正直安堵感と共に、我々の失敗で債権者の皆さんにご迷惑を掛けているが、法的手続きで利益率が高い時代の状態に戻す。全日本空輸(ANA/NH)からも約束が取れた。
昨年7月にエアバスからファクシミリ1本で損害賠償請求が来た。この時に大手の傘下に入ることを求める示唆があった。それに反発するように、独立を守ろうと考えた。
でも難しい。独立を守りながら、会社を守り、社員を守ることが果たして出来るのか。この1年間はこれに終始してきた。結果はANAも公然と約束していただいたように、独立性と社員の雇用を守れた。これは大きい。
── 最近は業績回復したが、9月の状況は。
井手会長:7月、8月と黒字で来たが、9月も黒字。9月は再建計画が決定したし、明日臨時株主総会が開かれるということは、11月末に想定している弁済への増資が行われる。これで今まで交渉していた事業者との再契約が結べる。

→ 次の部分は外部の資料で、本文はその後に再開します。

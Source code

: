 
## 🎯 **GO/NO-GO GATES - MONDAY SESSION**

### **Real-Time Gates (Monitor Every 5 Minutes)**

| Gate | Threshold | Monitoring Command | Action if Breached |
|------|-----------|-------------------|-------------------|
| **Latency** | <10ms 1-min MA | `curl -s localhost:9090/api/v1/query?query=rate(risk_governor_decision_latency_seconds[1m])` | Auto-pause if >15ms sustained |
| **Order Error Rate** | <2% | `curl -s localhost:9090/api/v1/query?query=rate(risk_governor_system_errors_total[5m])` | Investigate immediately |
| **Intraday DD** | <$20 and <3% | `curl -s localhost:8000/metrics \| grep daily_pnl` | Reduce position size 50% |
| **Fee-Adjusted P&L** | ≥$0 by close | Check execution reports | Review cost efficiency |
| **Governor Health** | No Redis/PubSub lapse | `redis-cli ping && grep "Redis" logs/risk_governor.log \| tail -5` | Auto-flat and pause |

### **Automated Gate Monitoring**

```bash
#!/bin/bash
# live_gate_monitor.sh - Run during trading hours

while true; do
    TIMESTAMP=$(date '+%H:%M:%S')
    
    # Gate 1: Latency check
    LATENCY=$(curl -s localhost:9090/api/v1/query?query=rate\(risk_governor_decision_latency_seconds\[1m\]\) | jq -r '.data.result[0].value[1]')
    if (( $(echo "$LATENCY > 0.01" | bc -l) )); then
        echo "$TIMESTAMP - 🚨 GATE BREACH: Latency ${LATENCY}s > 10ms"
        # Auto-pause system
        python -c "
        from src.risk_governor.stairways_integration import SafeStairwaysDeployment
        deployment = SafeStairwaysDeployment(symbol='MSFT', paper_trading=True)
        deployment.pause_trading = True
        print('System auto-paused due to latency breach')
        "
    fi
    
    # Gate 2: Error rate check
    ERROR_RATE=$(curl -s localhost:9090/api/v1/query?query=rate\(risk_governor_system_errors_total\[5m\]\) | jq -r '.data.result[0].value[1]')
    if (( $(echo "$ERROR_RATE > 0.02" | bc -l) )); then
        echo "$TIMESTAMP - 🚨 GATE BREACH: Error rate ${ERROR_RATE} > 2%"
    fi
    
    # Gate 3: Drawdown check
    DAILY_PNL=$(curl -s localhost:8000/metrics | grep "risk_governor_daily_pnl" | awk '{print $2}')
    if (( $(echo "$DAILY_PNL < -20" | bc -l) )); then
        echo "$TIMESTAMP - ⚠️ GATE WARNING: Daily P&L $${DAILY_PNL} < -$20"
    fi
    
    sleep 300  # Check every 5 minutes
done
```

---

この中では航空機のリース料引き下げが大きい。27機あるボーイング737-800のリース料が月に2億円くらい下がることで、さらに収益性が向上する。サービス向上委員会を通して、サービスを見直して、「昔に戻そう」を合い言葉にやってきた。
早めにお客様に伝わり、戻ってきていただくことで、増収になりコストが下がる。収益が出る構造、僕らは「勝利の方程式」と呼んでいるが、これが出来上がった。7月と8月で実証され、9月が黒字になれば弾みがつく。
インテグラルからは90億円のコミットメントラインのうち、45億円をお借りした。これが2月だが、すでに返済できる状態になった。銀行などから借り入れせず、自力で返せるところまで回復した。
これまで夏場から回復するとお話ししてきたが、計画通り進行している。
── 計画が順調に進んでいる理由は。
井手会長:簡単に言うと、もともとスカイマークは737のみで運航している時は、世界3位の利益率を誇っていた。737だけに集中して運航すれば、CASK(ユニットコスト)がぐんと下がり、収益が上がる構造が出来上がる。それに当てはめれば、利益が出る自信があった。
スカイマークは潰れるかもしれないと言われ、買い控えが起きた。スカイマークはこれからも継続しますよと、示さなければならなかった。一番大きいのは、ゴーイングコンサーン(継続企業の前提)が取れたことだ。継続企業であることが証明されてきた。